The human food supply is drawn from the animal and vegetable kingdoms. The reproductive force in the vegetable and animal kingdoms is greater than among humans. Hence, this analogy simply proves the power of subsistence to increase faster than population. All of the things that furnish human subsistence have the power to multiply many fold, sometimes a million fold. Meanwhile, humanity is merely doubling (even according to Malthus). Doesn't this show that even if human beings increase to the full extent of their reproductive power, population can never exceed subsistence?
There is one additional fact. The actual limit to each species lies in the existence of other species: its rivals, its enemies, or its food.

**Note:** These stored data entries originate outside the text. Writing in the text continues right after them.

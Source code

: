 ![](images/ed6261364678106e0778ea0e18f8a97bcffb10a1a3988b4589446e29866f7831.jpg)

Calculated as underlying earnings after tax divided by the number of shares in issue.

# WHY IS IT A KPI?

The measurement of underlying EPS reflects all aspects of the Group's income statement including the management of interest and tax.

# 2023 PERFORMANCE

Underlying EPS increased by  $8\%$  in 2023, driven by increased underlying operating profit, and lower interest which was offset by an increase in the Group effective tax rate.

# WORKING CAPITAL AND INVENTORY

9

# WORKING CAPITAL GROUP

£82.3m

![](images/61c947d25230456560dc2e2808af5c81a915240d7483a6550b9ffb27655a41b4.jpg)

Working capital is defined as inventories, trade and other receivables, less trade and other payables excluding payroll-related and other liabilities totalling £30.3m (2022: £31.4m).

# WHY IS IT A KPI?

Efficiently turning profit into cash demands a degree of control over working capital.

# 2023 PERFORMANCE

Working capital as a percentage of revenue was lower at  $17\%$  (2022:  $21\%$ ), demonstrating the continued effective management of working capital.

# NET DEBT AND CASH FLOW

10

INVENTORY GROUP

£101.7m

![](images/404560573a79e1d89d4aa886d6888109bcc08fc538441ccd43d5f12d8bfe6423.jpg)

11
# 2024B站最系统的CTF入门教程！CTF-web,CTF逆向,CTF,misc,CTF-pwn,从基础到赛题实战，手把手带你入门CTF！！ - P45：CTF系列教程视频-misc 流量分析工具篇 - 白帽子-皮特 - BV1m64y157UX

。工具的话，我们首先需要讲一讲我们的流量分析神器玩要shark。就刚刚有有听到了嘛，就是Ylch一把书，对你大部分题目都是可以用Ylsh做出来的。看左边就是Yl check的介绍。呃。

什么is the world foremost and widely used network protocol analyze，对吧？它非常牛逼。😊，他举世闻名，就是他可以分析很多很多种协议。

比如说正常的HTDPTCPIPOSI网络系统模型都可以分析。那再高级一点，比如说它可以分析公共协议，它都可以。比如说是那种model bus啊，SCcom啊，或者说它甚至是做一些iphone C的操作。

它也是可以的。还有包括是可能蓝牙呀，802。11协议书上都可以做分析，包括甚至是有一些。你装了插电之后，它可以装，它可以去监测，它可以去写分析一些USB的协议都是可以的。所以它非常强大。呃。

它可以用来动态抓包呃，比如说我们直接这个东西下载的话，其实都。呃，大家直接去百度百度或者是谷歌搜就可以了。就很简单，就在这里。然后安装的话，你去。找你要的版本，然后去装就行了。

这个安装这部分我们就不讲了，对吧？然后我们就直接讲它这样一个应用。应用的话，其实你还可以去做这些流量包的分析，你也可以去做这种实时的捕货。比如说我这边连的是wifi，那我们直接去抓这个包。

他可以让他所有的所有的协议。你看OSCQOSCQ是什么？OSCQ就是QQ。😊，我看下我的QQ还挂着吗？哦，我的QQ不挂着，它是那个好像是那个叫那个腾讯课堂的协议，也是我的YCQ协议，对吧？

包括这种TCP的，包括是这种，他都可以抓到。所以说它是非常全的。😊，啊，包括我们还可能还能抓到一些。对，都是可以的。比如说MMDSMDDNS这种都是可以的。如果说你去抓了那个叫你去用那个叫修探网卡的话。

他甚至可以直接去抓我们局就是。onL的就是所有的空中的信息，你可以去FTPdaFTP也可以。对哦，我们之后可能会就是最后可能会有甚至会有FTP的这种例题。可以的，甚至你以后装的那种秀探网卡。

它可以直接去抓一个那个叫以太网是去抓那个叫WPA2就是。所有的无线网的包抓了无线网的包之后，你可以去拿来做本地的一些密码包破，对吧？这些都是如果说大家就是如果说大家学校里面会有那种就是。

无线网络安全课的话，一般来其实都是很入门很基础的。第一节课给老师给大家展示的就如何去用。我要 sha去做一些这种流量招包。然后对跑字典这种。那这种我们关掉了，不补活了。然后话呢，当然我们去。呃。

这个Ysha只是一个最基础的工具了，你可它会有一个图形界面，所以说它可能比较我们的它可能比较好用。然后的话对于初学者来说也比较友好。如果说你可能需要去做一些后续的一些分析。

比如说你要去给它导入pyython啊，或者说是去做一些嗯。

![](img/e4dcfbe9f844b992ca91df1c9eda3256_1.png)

Humans, however, can extend the conditions that normally limit those species giving our sustenance. (In some cases, our mere appearance will accomplish this.) The reproductive forces of these species then begin to work in service of humans. This increase continues at a pace that our own powers of increase cannot rival. If we shoot hawks, birds will increase; if we trap foxes, rabbits will multiply.
This distinction between humans and all other forms of life destroys the analogy. Of all living things, only humans can manipulate reproductive forces stronger than their own to supply themselves with food. Bird, insect, beast, and fish take only what they find. They increase at the expense of their food. But the increase of humans will increase their food. The population of the United States, once small, is now forty-five million. Yet there is much more food per capita.
It is not the increase of food that has caused the increase of humans -- rather, the increase of humans has brought about an increase of food. There is more food simply because there are more people. This is the difference: Both humans and hawks eat chickens -- but the more hawks, the fewer chickens; while the more humans, the more chickens.